The many other career information sources, besides CAP, that are available include:
- IRS intranet career resources
- Internet career resources
- career consultant led competency based and career management workshops
- career consultant referrals to SkillSoft and other E-learning courses.
Managers use CAP as a counseling/mentoring tool to help employees complete their Career Learning Plans. These plans help employees to map out professional goals. To work toward these professional goals, employees and their managers formulate developmental activities that employees accomplish within specific time limits.

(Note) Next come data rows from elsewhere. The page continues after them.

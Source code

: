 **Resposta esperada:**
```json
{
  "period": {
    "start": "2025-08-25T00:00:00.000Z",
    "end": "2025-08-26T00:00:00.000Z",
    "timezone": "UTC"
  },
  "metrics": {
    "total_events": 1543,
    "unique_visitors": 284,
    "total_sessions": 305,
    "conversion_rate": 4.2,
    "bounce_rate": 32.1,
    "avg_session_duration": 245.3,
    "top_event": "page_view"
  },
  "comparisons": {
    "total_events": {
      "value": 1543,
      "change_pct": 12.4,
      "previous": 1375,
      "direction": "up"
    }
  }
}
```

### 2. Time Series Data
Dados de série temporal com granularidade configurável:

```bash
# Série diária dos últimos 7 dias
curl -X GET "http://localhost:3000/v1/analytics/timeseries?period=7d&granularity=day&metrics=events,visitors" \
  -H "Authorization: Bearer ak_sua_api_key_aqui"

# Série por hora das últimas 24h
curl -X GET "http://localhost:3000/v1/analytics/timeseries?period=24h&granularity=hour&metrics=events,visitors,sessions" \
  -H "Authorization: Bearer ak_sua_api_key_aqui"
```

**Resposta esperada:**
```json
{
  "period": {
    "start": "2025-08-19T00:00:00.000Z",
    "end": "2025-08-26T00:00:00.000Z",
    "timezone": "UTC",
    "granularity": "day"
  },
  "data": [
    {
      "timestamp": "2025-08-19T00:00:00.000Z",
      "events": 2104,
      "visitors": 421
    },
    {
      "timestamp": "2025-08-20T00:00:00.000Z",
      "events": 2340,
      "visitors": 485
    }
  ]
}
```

Personnel services representatives also find CAP useful. They use CAP as a recruiting tool to demonstrate the most likely career path options for candidates. CAP also is helpful to personnel services representatives engaged in workforce planning. This planning requires the determination of succession patterns within IRS job series and Business Operating Divisions. In an era when many government workers are retiring and/or going through workforce transition, succession planning is critical.
CAP has a wealth of information. It tells if positions are:
- bargaining unit
- full time
- part time
CAP also gives:
- position titles
- GS grades
- career ladders
- career path options which are presented as a series of diagrams
CAP, however, has some obvious limitations. It does not contain information on all IRS positions. It also does not list all the information needed for complete career management.
For example, the CAP guide helps employees to select positions for which employees may be potentially qualified, now or in the future. While only the formal application process allows employees to discover if they are currently qualified for these positions, an employee can go, at any time, to the Office of Personnel Management's website, www.opm.gov to get general information about qualifications.
To estimate how qualified employees may be for future job openings, employees may also consult other IRS references or sources of information. The "Career Pathing Tools" section of CAP has links to the following IRS web sites:
- Career Opportunity Listing (IRS jobs that are open)
- Career Management and Learning Center (IRS centers housing career and training resources and personnel)
- Career Management Resource Center (an IRS web site with automated career exploration modules and career related intranet and internet links.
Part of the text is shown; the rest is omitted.